Non è il caso di cantare “Don’t cry for me”

dicembre 7, 2005


Pubblicato In: Varie


Il rischio Argentina non è realistico. L’italia ha realizzato riforme come nessun altro Paese europeo. Peccato siano distorte.

Sul survey dell’Economist sull’Italia, illustri editorialisti hanno stigmatizzato che i giornali avessero commentato i commenti rilasciati dai politici a quello che i giornali avevano riassunto di quello che il settimanale aveva pubblicato: una grande torta multistrato.

E siccome la denuncia dei mali stimola la produzione di ricette salvifiche, di fianco ad essa sta costruendosi l’altra torta, quella del programma dell’Unione: il programma c’è ma non siamo mica scemi a dirlo prima, no ce lo dovete dire, ve lo dico io, in sei punti, no bastano 3, facciamo cinque, diteci almeno le persone. Produzione di torte a mezzo di torte: multistrato. E io provo a metterci la ciliegina.

Negli ultimi 15 anni in Italia abbiamo avuto una produzione di riforme quale pochi altri Paesi d’Europa: dall’istituzione dell’Autorità garante della concorrenza (1990), via via abbiamo fatto la riforma del mercato del lavoro (Treu e Biagi), privatizzazioni da Guinness, riforma del diritto societario, del mercato finanziario, delle banche, liberalizzazione dei servizi di pubblica utilità, riforma della Pubblica Amministrazione, degli investimenti pubblici, pensioni, decentramento. Come scrive Fabrizio Barca, abbiamo ridisegnato le tre istituzioni fondamentali del capitalismo: mercato, impresa, Stato. Ma negli stessi 15 anni abbiamo avuto la più bassa crescita in Europa, produttività ferma, competitività calante: non è l’Economist il primo a documentarlo. Perché? Perché le riforme non sono state attuate o sono state presto distorte (esempio: il TAR che regolarmente cassa le sentenze dell’Antitrust), ma soprattutto perché sono mancati gli incentivi, è mancata la svolta vera, quella che ha cambiato l’Irlanda, che ha salvato il Regno Unito. Non c’è da stupirsi che famiglie e operatori economici non abbiano modificato i loro comportamenti. Urge una forte azione liberalizzante e pro-concorrenziale, sul lato dell’offerta: in questo dovrebbe consistere il programma da scrivere sulla lavagna di Bruno Vespa. Posto che in Europa quel modello lo troviamo realizzato solo in Inghilterra, può essere controproducente che proprio da lì ci arrivino giudizi, o di essere governati da un “unfit” o di essere “unfit” tutti quanti.
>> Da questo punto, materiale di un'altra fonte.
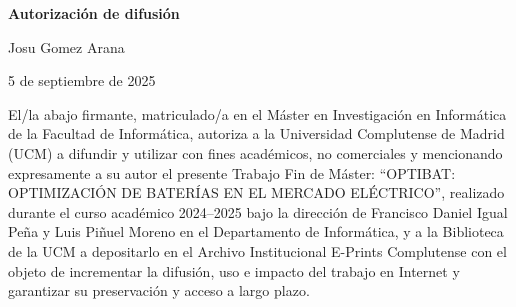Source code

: \newpage

\thispagestyle{empty}

\begin{center}

  {\bf \Huge Autorización de difusión}

  \vspace{1cm}

  \large Josu Gomez Arana

  \vspace{0.5cm}

  5 de septiembre de 2025

  \vspace{0.5cm}

\end{center}

El/la abajo firmante, matriculado/a en el Máster en Investigación en Informática de la Facultad de Informática, autoriza a la Universidad Complutense de Madrid (UCM) a difundir y utilizar con fines académicos, no comerciales y mencionando expresamente a su autor el presente Trabajo Fin de Máster: “OPTIBAT\@: OPTIMIZACIÓN DE BATERÍAS EN EL MERCADO ELÉCTRICO”, realizado durante el curso académico 2024--2025 bajo la dirección de Francisco Daniel Igual Peña y Luis Piñuel Moreno en el Departamento de Informática, y a la Biblioteca de la UCM a depositarlo en el Archivo Institucional E-Prints Complutense con el objeto de incrementar la difusión, uso e impacto del trabajo en Internet y garantizar su preservación y acceso a largo plazo.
Le resistenze delle “lobby d’Italia” sono barriere che ingessano, ma sono anche piccole dighe che proteggono chi ne è al riparo. Per questo, il nostro rischio è di diventare la retroguardia di una provincia in declino, piuttosto che di finire come l’Argentina. Non è il caso di cantare “don’t cry for me, Italia”. Per evitare la bancarotta (Amato nel ‘92), per non essere lasciati fuori dall’Euro (Ciampi nel ‘97) siamo capaci di reagire: come la rana che, buttata nell’acqua bollente, salta e si salva. Il nostro rischio, come per la rana messa nell’acqua che si scalda un po’ per volta, è di finire bollita. A meno che…

A meno che usciamo dall’Euro. Per noi sarebbe una tragedia. Ma avere un’Argentina conficcata in mezzo, sarebbe un dramma anche per l’Europa.